Tetap teratur dengan koleksi
Simpan dan kategorikan konten berdasarkan preferensi Anda.
Halaman ini menjelaskan urutan langkah-langkah yang terkait dengan pengiriman, eksekusi, dan penyelesaian tugas Dataproc. Bagian ini juga membahas pembatasan dan proses debug tugas.
Tugas menunggu untuk diperoleh oleh agen dataproc.
Jika tugas diperoleh,
JobStatus.State
ditandai sebagai RUNNING.
Jika tugas tidak diperoleh karena kegagalan agen, kegagalan jaringan Compute Engine, atau penyebab lainnya, tugas akan ditandai ERROR.
Setelah tugas diambil oleh agen, agen akan memverifikasi bahwa ada
resource yang cukup tersedia di node master cluster Dataproc
untuk memulai driver.
Jika resource yang memadai tidak tersedia, tugas akan tertunda (dibatasi).
JobStatus.Substate
menampilkan tugas sebagai QUEUED, dan
Job.JobStatus.details
memberikan informasi tentang penyebab keterlambatan.
Jika resource yang memadai tersedia, agen dataproc akan memulai
proses driver tugas.
Pada tahap ini, biasanya ada satu atau beberapa aplikasi yang berjalan di
Apache Hadoop YARN. Namun, aplikasi Yarn mungkin tidak dimulai hingga driver selesai memindai direktori Cloud Storage atau melakukan tugas start-up lainnya.
Agen dataproc secara berkala mengirimkan update ke Dataproc tentang progres tugas, metrik cluster, dan aplikasi Yarn yang terkait dengan tugas (lihat Pemantauan dan proses debug tugas).
Penerapan Yarn selesai.
Tugas terus dilaporkan sebagai RUNNING saat driver melakukan tugas penyelesaian pekerjaan apa pun, seperti mewujudkan kumpulan.
Kegagalan yang tidak tertangani atau tidak tertangkap di thread Utama dapat membuat
driver dalam status zombie (ditandai sebagai RUNNING tanpa
informasi mengenai penyebab kegagalan).
Pengemudi keluar.
Agen dataproc melaporkan penyelesaian ke Dataproc.
Dataproc melaporkan tugas sebagai DONE.
Konkurensi tugas
Anda dapat mengonfigurasi jumlah maksimum tugas Dataproc serentak dengan properti cluster
dataproc:dataproc.scheduler.max-concurrent-jobs
saat Anda membuat cluster.
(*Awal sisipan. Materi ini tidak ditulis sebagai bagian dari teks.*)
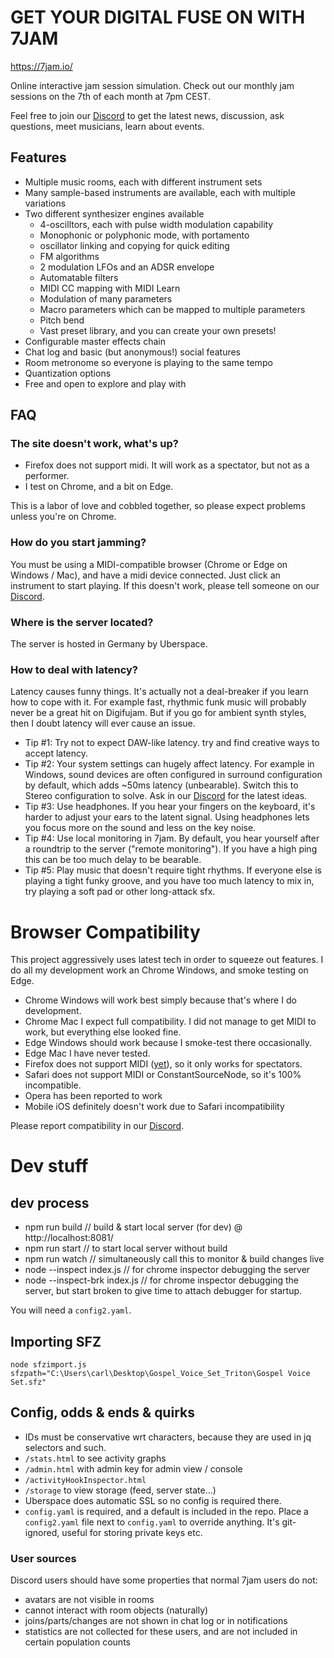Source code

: # GET YOUR DIGITAL FUSE ON WITH 7JAM

https://7jam.io/

Online interactive jam session simulation. Check out our monthly jam sessions on the 7th of each month at 7pm CEST.

Feel free to join our [Discord](https://discord.gg/kkf9gQfKAd) to get the latest news, discussion, ask questions, meet musicians, learn about events.

## Features

- Multiple music rooms, each with different instrument sets
- Many sample-based instruments are available, each with multiple variations
- Two different synthesizer engines available
  - 4-oscilltors, each with pulse width modulation capability
  - Monophonic or polyphonic mode, with portamento
  - oscillator linking and copying for quick editing
  - FM algorithms
  - 2 modulation LFOs and an ADSR envelope
  - Automatable filters
  - MIDI CC mapping with MIDI Learn
  - Modulation of many parameters
  - Macro parameters which can be mapped to multiple parameters
  - Pitch bend
  - Vast preset library, and you can create your own presets!
- Configurable master effects chain
- Chat log and basic (but anonymous!) social features
- Room metronome so everyone is playing to the same tempo
- Quantization options
- Free and open to explore and play with


## FAQ

### The site doesn't work, what's up?

- Firefox does not support midi. It will work as a spectator, but not as a performer.
- I test on Chrome, and a bit on Edge.

This is a labor of love and cobbled together, so please expect problems unless you're on Chrome.

### How do you start jamming?

You must be using a MIDI-compatible browser (Chrome or Edge on Windows / Mac), and have a midi device connected. Just click an instrument to start playing. If this doesn't work, please tell someone on our [Discord](https://discord.gg/kkf9gQfKAd).

### Where is the server located?

The server is hosted in Germany by Uberspace.

### How to deal with latency?

Latency causes funny things. It's actually not a deal-breaker if you learn how to cope with it. For example fast, rhythmic funk music will probably never be a great hit on Digifujam. But if you go for ambient synth styles, then I doubt latency will ever cause an issue.

- Tip #1: Try not to expect DAW-like latency. try and find creative ways to accept latency.
- Tip #2: Your system settings can hugely affect latency. For example in Windows, sound devices are often configured in surround configuration by default, which adds ~50ms latency (unbearable). Switch this to Stereo configuration to solve. Ask in our [Discord](https://discord.gg/kkf9gQfKAd) for the latest ideas.
- Tip #3: Use headphones. If you hear your fingers on the keyboard, it's harder to adjust your ears to the latent signal. Using headphones lets you focus more on the sound and less on the key noise.
- Tip #4: Use local monitoring in 7jam. By default, you hear yourself after a roundtrip to the server ("remote monitoring"). If you have a high ping this can be too much delay to be bearable.
- Tip #5: Play music that doesn't require tight rhythms. If everyone else is playing a tight funky groove, and you have too much latency to mix in, try playing a soft pad or other long-attack sfx.


# Browser Compatibility
This project aggressively uses latest tech in order to squeeze out features. I do all my development work an Chrome Windows, and smoke testing on Edge.

- Chrome Windows will work best simply because that's where I do development.
- Chrome Mac I expect full compatibility. I did not manage to get MIDI to work, but everything else looked fine.
- Edge Windows should work because I smoke-test there occasionally.
- Edge Mac I have never tested.
- Firefox does not support MIDI ([yet](https://twitter.com/gabrielesvelto/status/1474097074253803521)), so it only works for spectators.
- Safari does not support MIDI or ConstantSourceNode, so it's 100% incompatible.
- Opera has been reported to work
- Mobile iOS definitely doesn't work due to Safari incompatibility

Please report compatibility in our [Discord](https://discord.gg/kkf9gQfKAd).

# Dev stuff

## dev process

- npm run build // build & start local server (for dev) @ http://localhost:8081/
- npm run start // to start local server without build
- npm run watch // simultaneously call this to monitor & build changes live
- node --inspect index.js // for chrome inspector debugging the server
- node --inspect-brk index.js // for chrome inspector debugging the server, but start broken to give time to attach debugger for startup.

You will need a `config2.yaml`.

## Importing SFZ

    node sfzimport.js sfzpath="C:\Users\carl\Desktop\Gospel_Voice_Set_Triton\Gospel Voice Set.sfz"

## Config, odds & ends & quirks

- IDs must be conservative wrt characters, because they are used in jq selectors and such.
- `/stats.html` to see activity graphs
- `/admin.html` with admin key for admin view / console
- `/activityHookInspector.html`
- `/storage` to view storage (feed, server state...)
- Uberspace does automatic SSL so no config is required there.
- `config.yaml` is required, and a default is included in the repo. Place a `config2.yaml` file next to `config.yaml` to override anything. It's git-ignored, useful for storing private keys etc.

### User sources

Discord users should have some properties that normal 7jam users do not:

* avatars are not visible in rooms
* cannot interact with room objects (naturally)
* joins/parts/changes are not shown in chat log or in notifications
* statistics are not collected for these users, and are not included in certain population counts



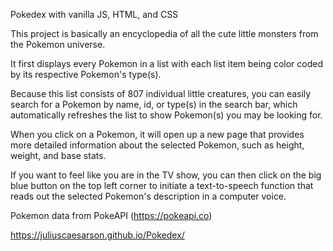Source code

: Pokedex with vanilla JS, HTML, and CSS

This project is basically an encyclopedia of all the cute little monsters from the Pokemon universe. 

It first displays every Pokemon in a list with each list item being color coded by its respective Pokemon's type(s). 

Because this list consists of 807 individual little creatures, you can easily search for a Pokemon by name, id, or type(s) 
in the search bar, which automatically refreshes the list to show Pokemon(s) you may be looking for. 

When you click on a Pokemon, it will open up a new page that provides more detailed information about the selected Pokemon, 
such as height, weight, and base stats. 

If you want to feel like you are in the TV show, you can then click on the big blue button on the top left corner 
to initiate a text-to-speech function that reads out the selected Pokemon's description in a computer voice. 

Pokemon data from PokeAPI (https://pokeapi.co)

https://juliuscaesarson.github.io/Pokedex/
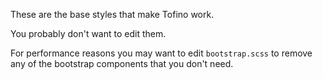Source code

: 
These are the base styles that make Tofino work.

You probably don't want to edit them.

For performance reasons you may want to edit `bootstrap.scss` to remove any of the bootstrap components that you don't need.
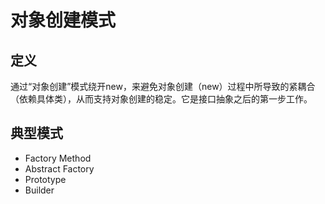 # 对象创建模式

## 定义
通过“对象创建”模式绕开new，来避免对象创建（new）过程中所导致的紧耦合（依赖具体类），从而支持对象创建的稳定。它是接口抽象之后的第一步工作。

## 典型模式
- Factory Method
- Abstract Factory
- Prototype
- Builder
Jika nilai properti ini tidak ditetapkan,
batas atas untuk tugas serentak dihitung sebagai
max((masterMemoryMb - 3584) / masterMemoryMbPerJob, 5). masterMemoryMb
ditentukan oleh jenis mesin VM master. masterMemoryMbPerJob adalah
1024 secara default, tetapi dapat dikonfigurasi saat pembuatan cluster dengan properti cluster
dataproc:dataproc.scheduler.driver-size-mb.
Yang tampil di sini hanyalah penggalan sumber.